A estigmatização do Residencial Ventura é fogo que se alastra na sociedade na medida em que se dissemina a desconfiança de golpe ambiental. Por mais que se tenha procurado proteger o empreendimento com roupagem de legalidade — afinal, a Cetesb autorizou a obra — provavelmente não se apagarão as pegadas de arbitrariedades e abusos do consórcio que o concebeu sob brumas de informações desencontradas e de procedimentos suspeitos.
Ou é exagero afirmar que dadas as características daquela área o consórcio de empresas deveria, em nome da transparência, pelo menos da transparência, convocar proprietários e instâncias governamentais para acompanhar as obras e, principalmente, os pontos de restrições que se cristalizaram ao longo das investigações no terreno?
É impossível acreditar na idoneidade das empresas que administraram o Residencial Ventura — Cyrela Brazil Realty, Mac Engenharia, Grupo De Nadai e Abyara Planejamento — quando se observa o empreendimento em retrospectiva.

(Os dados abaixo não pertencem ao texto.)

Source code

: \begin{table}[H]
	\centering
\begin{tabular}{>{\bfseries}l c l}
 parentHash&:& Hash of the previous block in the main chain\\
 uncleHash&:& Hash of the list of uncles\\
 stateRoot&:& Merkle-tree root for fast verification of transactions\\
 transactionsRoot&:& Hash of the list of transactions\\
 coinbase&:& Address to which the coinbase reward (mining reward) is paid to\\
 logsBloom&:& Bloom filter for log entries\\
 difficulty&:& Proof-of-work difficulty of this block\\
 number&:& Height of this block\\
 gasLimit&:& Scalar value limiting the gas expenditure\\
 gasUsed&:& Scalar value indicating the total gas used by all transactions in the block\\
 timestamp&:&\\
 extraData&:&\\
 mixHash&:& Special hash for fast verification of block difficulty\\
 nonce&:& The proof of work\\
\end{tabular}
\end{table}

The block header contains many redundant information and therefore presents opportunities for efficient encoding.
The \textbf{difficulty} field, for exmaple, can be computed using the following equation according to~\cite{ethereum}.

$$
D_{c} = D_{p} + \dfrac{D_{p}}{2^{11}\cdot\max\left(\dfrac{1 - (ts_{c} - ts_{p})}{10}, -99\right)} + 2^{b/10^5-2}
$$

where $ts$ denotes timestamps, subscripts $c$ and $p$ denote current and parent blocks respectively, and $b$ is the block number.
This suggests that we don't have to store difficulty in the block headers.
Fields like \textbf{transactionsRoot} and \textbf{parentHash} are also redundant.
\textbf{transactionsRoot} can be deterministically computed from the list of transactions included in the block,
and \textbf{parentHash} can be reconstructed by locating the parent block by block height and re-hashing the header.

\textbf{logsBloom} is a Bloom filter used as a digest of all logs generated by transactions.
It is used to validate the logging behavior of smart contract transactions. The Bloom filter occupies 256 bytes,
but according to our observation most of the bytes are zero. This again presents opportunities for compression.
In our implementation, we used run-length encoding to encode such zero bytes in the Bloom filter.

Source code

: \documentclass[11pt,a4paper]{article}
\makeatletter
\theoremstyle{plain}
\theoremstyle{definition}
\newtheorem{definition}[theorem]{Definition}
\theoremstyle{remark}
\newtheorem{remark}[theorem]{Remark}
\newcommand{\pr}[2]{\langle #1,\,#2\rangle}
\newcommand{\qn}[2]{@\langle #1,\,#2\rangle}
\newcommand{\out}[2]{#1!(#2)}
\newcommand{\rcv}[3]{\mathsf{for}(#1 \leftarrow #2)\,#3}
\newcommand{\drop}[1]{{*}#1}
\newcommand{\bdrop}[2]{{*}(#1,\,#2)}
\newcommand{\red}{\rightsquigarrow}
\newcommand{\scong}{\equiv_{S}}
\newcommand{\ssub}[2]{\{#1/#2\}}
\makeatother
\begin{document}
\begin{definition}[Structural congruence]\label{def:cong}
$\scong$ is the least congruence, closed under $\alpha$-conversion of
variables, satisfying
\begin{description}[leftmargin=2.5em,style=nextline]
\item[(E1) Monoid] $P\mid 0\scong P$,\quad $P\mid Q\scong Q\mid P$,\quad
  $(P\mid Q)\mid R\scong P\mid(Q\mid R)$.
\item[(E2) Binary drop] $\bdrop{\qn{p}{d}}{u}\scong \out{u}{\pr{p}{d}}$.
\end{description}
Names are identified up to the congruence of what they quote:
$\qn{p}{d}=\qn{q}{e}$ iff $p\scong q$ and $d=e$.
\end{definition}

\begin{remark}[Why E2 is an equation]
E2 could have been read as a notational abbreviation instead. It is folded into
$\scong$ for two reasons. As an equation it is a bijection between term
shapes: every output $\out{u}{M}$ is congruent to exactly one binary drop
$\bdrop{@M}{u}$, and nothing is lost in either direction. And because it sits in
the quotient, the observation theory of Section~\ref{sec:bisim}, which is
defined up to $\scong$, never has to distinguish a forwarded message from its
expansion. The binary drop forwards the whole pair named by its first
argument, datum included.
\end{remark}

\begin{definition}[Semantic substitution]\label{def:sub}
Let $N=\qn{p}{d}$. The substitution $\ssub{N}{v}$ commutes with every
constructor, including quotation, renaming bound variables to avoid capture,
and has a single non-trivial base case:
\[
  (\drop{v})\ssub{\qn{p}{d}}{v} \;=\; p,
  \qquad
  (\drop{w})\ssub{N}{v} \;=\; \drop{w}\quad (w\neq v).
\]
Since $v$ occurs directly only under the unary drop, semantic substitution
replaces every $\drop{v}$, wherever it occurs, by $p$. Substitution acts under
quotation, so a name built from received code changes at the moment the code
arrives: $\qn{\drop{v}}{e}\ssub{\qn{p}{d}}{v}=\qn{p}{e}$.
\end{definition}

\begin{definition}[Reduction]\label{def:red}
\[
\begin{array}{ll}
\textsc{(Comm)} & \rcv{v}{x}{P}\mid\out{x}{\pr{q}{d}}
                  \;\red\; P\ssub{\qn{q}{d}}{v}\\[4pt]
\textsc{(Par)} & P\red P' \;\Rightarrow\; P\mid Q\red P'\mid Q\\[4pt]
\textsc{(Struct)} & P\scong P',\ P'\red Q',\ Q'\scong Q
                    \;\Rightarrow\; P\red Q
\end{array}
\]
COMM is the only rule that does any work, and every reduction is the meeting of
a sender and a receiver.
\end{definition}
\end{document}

Aquele e-mail que recebi na redação da revista LivreMercado, publicação que dirigi durante duas décadas, é prova provada de que sofismar faz parte do roteiro dos empresários. Datado de 19 de dezembro de 2006, e emitido pela assessoria de comunicação da Cyrela, o documento digital foi rotulado de “Comunicado Oficial”. Os termos principais precisam ser resgatados para que, inclusive, possam ser rechaçados com substância. Eis os principais trechos do documento:
Não há nenhum tipo de contaminação no terreno onde será construído o empreendimento, segundo laudo técnico da Conan Consultoria Ambiental, renomada empresa especializada na análise técnica do estado do solo.
O laudo técnico atestando a não contaminação do solo encontra-se à disposição para consulta, assim como os responsáveis técnicos da Conan estão à disposição para prestar esclarecimentos a quem venha solicitar.
O projeto do terreno aprovado que visa a construção do empreendimento seguiu todos os trâmites necessários, junto a todos os órgãos da Prefeitura Municipal de Santo André, incluindo o Semasa (órgão responsável pelos assuntos ambientais do Município) sendo aprovado por todos os órgãos.
Como ficou provado e explicado no texto de ontem, a argumentação impressa em comunicação oficial dos empreendedores é uma falácia. Afinal, o laudo técnico do Semasa, datado de novembro de 2006, exatamente um mês antes do lançamento comercial do empreendimento, reunia restrições ao solo, com fortes indícios de contaminação.
Além disso — e a isso só foi possível ter acesso mais recentemente, porque jamais se imaginava que o descalabro no mercado imobiliário chegasse a tamanha desfaçatez — a certificação de qualidade de terreno com precedente de uso acentuadamente vulnerável à contaminação ambiental é um serviço sobre o qual, vejam só, a Cetesb, Companhia Ambiental do Estado de São Paulo, empresa do governo paulista, não tem controle operacional.
É difícil mesmo entender e aceitar que investigações ambientais de terrenos, principalmente de terrenos ocupados ao longo dos anos por qualquer tipo de indústria, sejam realizadas por empresas privadas, as chamadas consultoriais, umbilicalmente ligadas às incorporadoras e construtoras.
Repito, para que não haja dúvida: as raposas cuidam das galinhas quando se trata de formular relatórios sobre a saúde ambiental de terrenos potencialmente contaminados ou não. A Cetesb, vejam só, analisa o relatório e decide. O mercado de consultorias ambientais é concentrado, reúne vários ex-técnicos da Cetesb e depende grandemente de receitas contratuais de construtoras e incorporadoras.
Quem acreditar piamente que essas características setoriais asseguram condições técnicas, éticas e morais irrebatíveis pode reservar um lugar no ônibus para a terra dos ingênuos ou dos incautos.